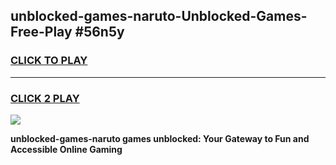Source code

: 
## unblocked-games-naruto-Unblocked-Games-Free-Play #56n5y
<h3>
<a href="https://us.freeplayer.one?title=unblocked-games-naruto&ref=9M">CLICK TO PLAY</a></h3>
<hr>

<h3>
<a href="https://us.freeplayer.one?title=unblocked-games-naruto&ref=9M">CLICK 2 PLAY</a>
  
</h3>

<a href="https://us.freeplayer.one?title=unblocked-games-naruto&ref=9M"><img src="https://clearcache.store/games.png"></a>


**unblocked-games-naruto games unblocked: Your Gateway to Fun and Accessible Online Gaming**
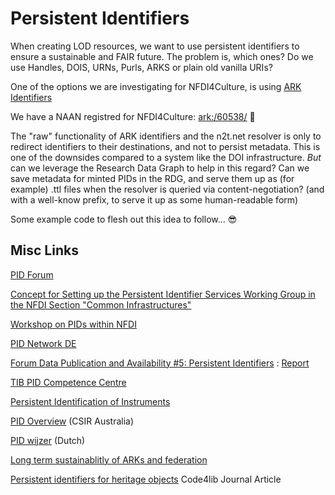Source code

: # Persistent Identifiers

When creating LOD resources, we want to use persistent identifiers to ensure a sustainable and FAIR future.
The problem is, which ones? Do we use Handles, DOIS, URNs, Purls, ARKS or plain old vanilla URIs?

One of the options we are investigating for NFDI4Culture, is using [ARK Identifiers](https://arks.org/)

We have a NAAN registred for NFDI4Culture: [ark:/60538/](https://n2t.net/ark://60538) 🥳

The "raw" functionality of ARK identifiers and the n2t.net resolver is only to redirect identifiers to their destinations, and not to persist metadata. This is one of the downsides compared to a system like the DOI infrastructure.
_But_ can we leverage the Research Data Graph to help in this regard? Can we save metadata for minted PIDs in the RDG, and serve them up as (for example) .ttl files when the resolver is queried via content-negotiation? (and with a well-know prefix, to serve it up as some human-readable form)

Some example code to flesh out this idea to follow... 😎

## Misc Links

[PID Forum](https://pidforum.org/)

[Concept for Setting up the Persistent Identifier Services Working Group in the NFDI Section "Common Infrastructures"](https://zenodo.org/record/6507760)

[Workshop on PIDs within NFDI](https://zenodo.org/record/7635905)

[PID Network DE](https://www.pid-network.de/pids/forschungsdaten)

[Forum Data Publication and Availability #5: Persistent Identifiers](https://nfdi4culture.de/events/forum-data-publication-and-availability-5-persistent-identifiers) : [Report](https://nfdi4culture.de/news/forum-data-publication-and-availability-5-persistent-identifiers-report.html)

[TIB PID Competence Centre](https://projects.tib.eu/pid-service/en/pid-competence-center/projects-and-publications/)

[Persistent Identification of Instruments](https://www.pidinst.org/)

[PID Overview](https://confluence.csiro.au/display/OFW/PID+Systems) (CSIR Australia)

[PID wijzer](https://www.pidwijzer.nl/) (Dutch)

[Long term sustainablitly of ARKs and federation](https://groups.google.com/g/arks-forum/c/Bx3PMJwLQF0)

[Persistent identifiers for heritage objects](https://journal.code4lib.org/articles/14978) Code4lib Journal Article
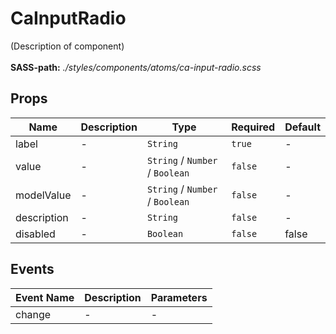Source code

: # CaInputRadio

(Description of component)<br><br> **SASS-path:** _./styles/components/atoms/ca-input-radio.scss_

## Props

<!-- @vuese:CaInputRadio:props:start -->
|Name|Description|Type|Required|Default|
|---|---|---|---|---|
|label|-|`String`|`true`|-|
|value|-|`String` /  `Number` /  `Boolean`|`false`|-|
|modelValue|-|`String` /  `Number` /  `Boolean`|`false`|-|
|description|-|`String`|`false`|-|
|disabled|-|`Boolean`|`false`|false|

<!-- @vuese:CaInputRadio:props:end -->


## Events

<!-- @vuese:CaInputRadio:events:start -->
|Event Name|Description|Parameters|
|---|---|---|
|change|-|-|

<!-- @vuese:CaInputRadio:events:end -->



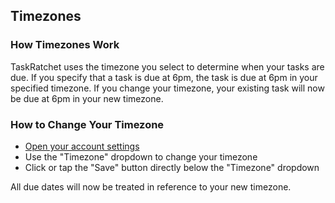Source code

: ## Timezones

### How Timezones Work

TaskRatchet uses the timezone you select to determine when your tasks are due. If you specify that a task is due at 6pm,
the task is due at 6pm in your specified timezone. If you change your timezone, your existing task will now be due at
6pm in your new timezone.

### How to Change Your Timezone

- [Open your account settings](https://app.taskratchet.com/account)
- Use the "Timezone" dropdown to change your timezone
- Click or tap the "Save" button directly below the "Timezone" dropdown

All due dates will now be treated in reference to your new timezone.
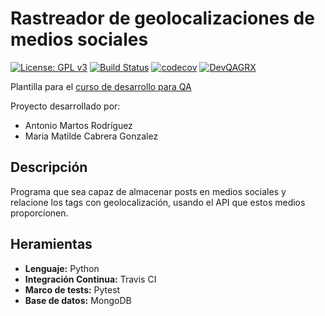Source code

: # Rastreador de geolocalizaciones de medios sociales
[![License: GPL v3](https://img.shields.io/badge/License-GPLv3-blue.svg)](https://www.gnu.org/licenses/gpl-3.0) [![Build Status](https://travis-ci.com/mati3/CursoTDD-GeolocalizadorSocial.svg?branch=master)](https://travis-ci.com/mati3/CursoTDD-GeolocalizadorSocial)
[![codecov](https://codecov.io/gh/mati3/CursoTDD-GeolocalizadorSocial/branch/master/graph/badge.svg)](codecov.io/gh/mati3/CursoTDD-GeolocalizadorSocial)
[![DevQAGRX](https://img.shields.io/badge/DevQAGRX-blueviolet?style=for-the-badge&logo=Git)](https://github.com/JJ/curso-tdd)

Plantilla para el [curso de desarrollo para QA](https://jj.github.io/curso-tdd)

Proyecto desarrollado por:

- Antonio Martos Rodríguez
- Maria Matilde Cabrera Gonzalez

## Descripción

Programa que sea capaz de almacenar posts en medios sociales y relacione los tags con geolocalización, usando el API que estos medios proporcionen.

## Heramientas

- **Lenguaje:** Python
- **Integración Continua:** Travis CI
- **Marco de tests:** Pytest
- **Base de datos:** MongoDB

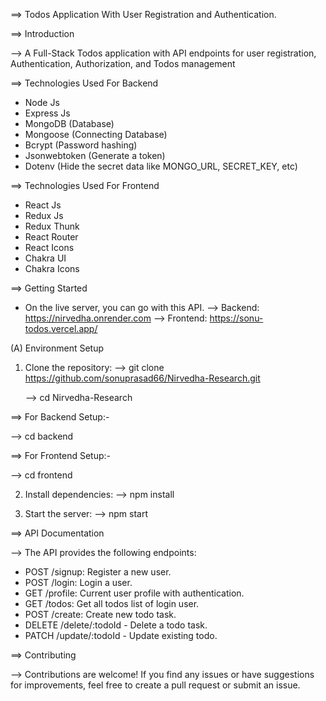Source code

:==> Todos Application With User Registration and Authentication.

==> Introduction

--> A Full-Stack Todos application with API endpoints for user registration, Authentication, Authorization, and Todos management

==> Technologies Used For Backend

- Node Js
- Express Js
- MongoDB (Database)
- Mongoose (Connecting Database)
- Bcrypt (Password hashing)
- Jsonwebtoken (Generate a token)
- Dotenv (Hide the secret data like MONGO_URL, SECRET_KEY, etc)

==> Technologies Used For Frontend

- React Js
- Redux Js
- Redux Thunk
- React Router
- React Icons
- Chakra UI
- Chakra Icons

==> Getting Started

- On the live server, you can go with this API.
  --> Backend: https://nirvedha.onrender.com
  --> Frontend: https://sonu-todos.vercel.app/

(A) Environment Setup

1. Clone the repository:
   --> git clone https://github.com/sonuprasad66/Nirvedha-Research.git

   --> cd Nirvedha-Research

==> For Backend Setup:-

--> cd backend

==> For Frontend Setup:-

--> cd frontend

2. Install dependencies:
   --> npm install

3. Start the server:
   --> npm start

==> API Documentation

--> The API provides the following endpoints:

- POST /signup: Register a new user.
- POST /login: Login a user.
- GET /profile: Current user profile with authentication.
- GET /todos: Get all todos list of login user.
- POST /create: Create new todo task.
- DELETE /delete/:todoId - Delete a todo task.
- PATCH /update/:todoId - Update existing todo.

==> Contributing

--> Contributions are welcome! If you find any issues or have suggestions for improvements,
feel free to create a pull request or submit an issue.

☆ ☆ ☆ ☆ ☆ ☆ ☆

■ **Problem description**
Produce only the lines from the line containing "- Antonio Martos Rodríguez" through the line containing "- **Integración Continua:** Travis CI", inclusive of both, exactly as they stand in the entries above.

■ **Solution for this task**
- Antonio Martos Rodríguez
- Maria Matilde Cabrera Gonzalez

## Descripción

Programa que sea capaz de almacenar posts en medios sociales y relacione los tags con geolocalización, usando el API que estos medios proporcionen.

## Heramientas

- **Lenguaje:** Python
- **Integración Continua:** Travis CI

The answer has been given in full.